Pharmacology of the leukotriene antagonist verlukast: the (R)-enantiomer of MK-571.

Verlukast (MK-679) (3-(3-(2-(7-chloro-2-quinolinyl)-(E)-ethenyl)phenyl)3-(dimethylamino)- 3- oxopropyl)thio)methyl)-thio)propionic acid) is a potent and selective inhibitor of 3H]leukotriene D4 binding in guinea-pig (IC50 = 3.1 +/- 0.5 nM) and human (IC50 = 8.0 +/- 3.0 nM) lung homogenates and dimethyl sulfoxide differentiated U937 cell membrane preparations (IC50 = 10.7 +/- 1.6 nM) but is essentially inactive versus 3H]leukotriene C4 binding in guinea-pig lung homogenates (IC50 values of 19 and 33 microM). Functionally, when tested at 60 nM, it antagonized contractions of guinea-pig trachea (GPT) induced by leukotriene C4, leukotriene D4, and leukotriene E4 (respective-log KB values of 8.6, 8.8, and 8.9) and contractions of human trachea (HT) induced by leukotriene D4 (-log KB value 8.3 +/- 0.2). In contrast, verlukast (20-200 nM) failed to antagonize contractions of GPT induced by leukotriene C4 in the presence of 45 mM L-serine borate. Intravenous (i.v.) and aerosol verlukast antagonized bronchoconstriction (BC) induced in anaesthetized guinea pigs by i.v. leukotriene D4 but did not block BC to arachidonic acid or histamine.
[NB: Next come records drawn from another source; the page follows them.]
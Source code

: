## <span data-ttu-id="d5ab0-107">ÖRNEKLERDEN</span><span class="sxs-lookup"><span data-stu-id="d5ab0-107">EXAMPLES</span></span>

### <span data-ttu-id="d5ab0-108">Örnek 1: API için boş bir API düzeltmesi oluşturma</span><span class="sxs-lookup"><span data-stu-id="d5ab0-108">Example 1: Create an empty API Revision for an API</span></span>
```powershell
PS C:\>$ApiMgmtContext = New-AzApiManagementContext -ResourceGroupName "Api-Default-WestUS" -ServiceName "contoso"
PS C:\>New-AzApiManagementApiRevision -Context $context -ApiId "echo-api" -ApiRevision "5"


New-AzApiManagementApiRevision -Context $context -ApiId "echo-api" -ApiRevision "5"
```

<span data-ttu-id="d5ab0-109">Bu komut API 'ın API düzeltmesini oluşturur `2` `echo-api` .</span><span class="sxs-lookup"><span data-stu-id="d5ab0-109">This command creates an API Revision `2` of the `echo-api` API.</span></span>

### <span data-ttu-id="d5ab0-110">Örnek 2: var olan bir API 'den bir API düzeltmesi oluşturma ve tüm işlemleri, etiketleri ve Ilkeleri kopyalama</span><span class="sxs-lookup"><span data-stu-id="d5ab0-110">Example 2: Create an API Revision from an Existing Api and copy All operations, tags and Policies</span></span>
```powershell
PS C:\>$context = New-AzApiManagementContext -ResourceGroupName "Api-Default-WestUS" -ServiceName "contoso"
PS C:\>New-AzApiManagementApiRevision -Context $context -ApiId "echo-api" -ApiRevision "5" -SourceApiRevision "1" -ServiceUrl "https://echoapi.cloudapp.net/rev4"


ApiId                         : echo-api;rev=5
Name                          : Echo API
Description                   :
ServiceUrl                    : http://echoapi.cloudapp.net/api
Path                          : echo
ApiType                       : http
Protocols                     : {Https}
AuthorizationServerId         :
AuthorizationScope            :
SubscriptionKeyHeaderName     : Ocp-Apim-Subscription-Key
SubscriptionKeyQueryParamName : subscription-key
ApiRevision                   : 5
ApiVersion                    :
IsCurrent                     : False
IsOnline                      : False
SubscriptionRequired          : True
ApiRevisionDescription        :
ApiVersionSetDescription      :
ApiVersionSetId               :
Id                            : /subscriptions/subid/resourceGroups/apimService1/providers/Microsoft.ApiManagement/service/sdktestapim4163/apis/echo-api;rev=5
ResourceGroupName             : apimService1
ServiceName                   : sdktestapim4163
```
Intraduodenal verlukast (0.25 mg/kg) antagonized leukotriene D4 (0.2 micrograms/kg) induced BC in guinea pigs. Oral and aerosol administration blocked leukotriene D4-induced BC in conscious squirrel monkeys. Orally administered compound also blocked ovalbumin-induced BC in conscious sensitized rats treated with methysergide (3 micrograms/kg). The pharmacological profile for verlukast is similar to that of the racemic compound, MK-571. Verlukast is currently in clinical development for the treatment of asthma and related diseases.